WHAT IS REQUIRED: Look through the records, and whenever a line includes the word "avoid", copy it.

[Entries taken from a collection]
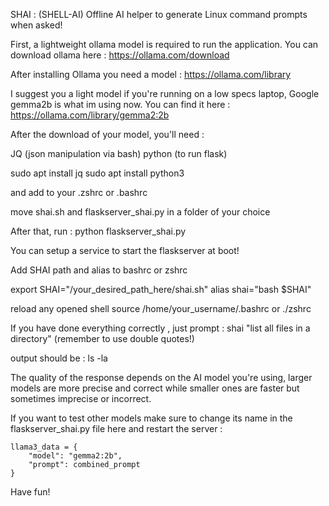 SHAI : (SHELL-AI) Offline AI helper to generate Linux command prompts when asked!

First, a lightweight ollama model is required to run the application.
You can download ollama here : https://ollama.com/download

After installing Ollama you need a model : https://ollama.com/library

I suggest you a light model if you're running on a low specs laptop, Google gemma2b is what im using now.
You can find it here : https://ollama.com/library/gemma2:2b

After the download of your model, you'll need :

JQ (json manipulation via bash)
python (to run flask)

sudo apt install jq
sudo apt install python3

and add to your .zshrc or .bashrc 

move shai.sh and flaskserver_shai.py in a folder of your choice

After that, run :
python flaskserver_shai.py

You can setup a service to start the flaskserver at boot!

Add SHAI path and alias to bashrc or zshrc

export SHAI="/your_desired_path_here/shai.sh"
alias shai="bash \$SHAI"

reload any opened shell
source /home/your_username/.bashrc or ./zshrc

If you have done everything correctly , just prompt :
shai "list all files in a directory" 
(remember to use double quotes!)

output should be : ls -la

The quality of the response depends on the AI model you're using, larger models are more precise and correct while smaller ones are faster but sometimes imprecise or incorrect.

If you want to test other models make sure to change its name in the flaskserver_shai.py file here and restart the server :

    llama3_data = {
        "model": "gemma2:2b",
        "prompt": combined_prompt
    }


Have fun!
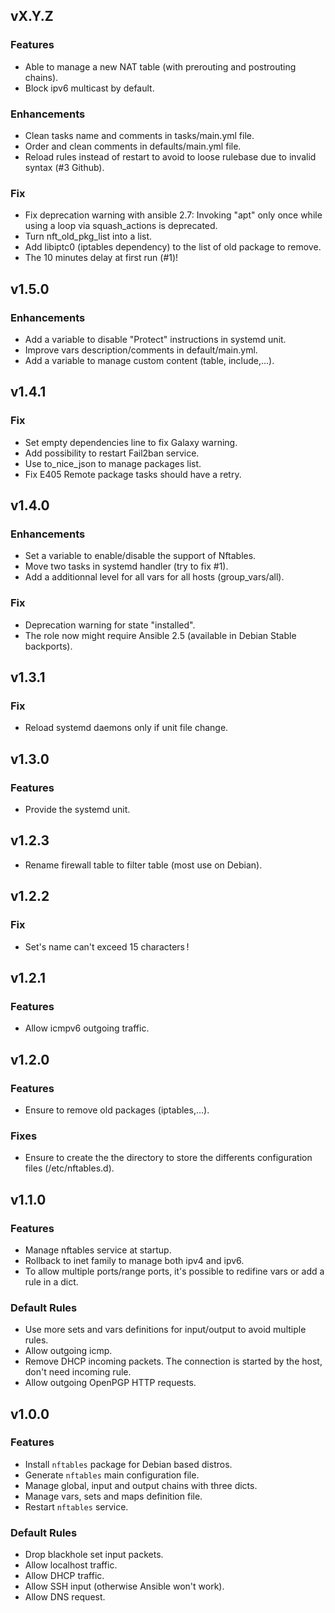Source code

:## vX.Y.Z

### Features
* Able to manage a new NAT table (with prerouting and postrouting chains).
* Block ipv6 multicast by default.

### Enhancements
* Clean tasks name and comments in tasks/main.yml file.
* Order and clean comments in defaults/main.yml file.
* Reload rules instead of restart to avoid to loose rulebase due to invalid syntax (#3 Github).

### Fix
* Fix deprecation warning with ansible 2.7: Invoking "apt" only once while
  using a loop via squash_actions is deprecated.
* Turn nft_old_pkg_list into a list.
* Add libiptc0 (iptables dependency) to the list of old package to remove.
* The 10 minutes delay at first run (#1)!

## v1.5.0

### Enhancements
* Add a variable to disable "Protect" instructions in systemd unit.
* Improve vars description/comments in default/main.yml.
* Add a variable to manage custom content (table, include,…).

## v1.4.1

### Fix
* Set empty dependencies line to fix Galaxy warning.
* Add possibility to restart Fail2ban service.
* Use to_nice_json to manage packages list.
* Fix E405 Remote package tasks should have a retry.

## v1.4.0

### Enhancements
* Set a variable to enable/disable the support of Nftables.
* Move two tasks in systemd handler (try to fix #1).
* Add a additionnal level for all vars for all hosts (group_vars/all).

### Fix
* Deprecation warning for state "installed".
* The role now might require Ansible 2.5 (available in Debian Stable backports).

## v1.3.1

### Fix
* Reload systemd daemons only if unit file change.

## v1.3.0

### Features
* Provide the systemd unit.

## v1.2.3
* Rename firewall table to filter table (most use on Debian).

## v1.2.2

### Fix
* Set's name can't exceed 15 characters !

## v1.2.1

### Features
* Allow icmpv6 outgoing traffic.

## v1.2.0

### Features
* Ensure to remove old packages (iptables,…).

### Fixes
* Ensure to create the the directory to store the differents configuration files (/etc/nftables.d).

## v1.1.0

### Features
* Manage nftables service at startup.
* Rollback to inet family to manage both ipv4 and ipv6.
* To allow multiple ports/range ports, it's possible to redifine vars or add a rule in a dict.

### Default Rules
* Use more sets and vars definitions for input/output to avoid multiple rules.
* Allow outgoing icmp.
* Remove DHCP incoming packets. The connection is started by the host, don't need incoming rule.
* Allow outgoing OpenPGP HTTP requests.

## v1.0.0

### Features
* Install `nftables` package for Debian based distros.
* Generate `nftables` main configuration file.
* Manage global, input and output chains with three dicts.
* Manage vars, sets and maps definition file.
* Restart `nftables` service.

### Default Rules
* Drop blackhole set input packets.
* Allow localhost traffic.
* Allow DHCP traffic.
* Allow SSH input (otherwise Ansible won't work).
* Allow DNS request.
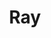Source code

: ---
title: "Ray"

ability:
  types: ["Su", "Sp"]
  description: |
    This form of special attack works like a ranged attack. Hitting with a ray attack requires a successful ranged touch attack roll, ignoring armor, natural armor, and shield and using the creature's ranged attack bonus. Ray attacks have no range increment. The creature's descriptive text specifies the maximum range, effects, and any applicable saving throw.
---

EXERCISE OUTPUT:
* Reload rules instead of restart to avoid to loose rulebase due to invalid syntax (#3 Github).
* Use more sets and vars definitions for input/output to avoid multiple rules.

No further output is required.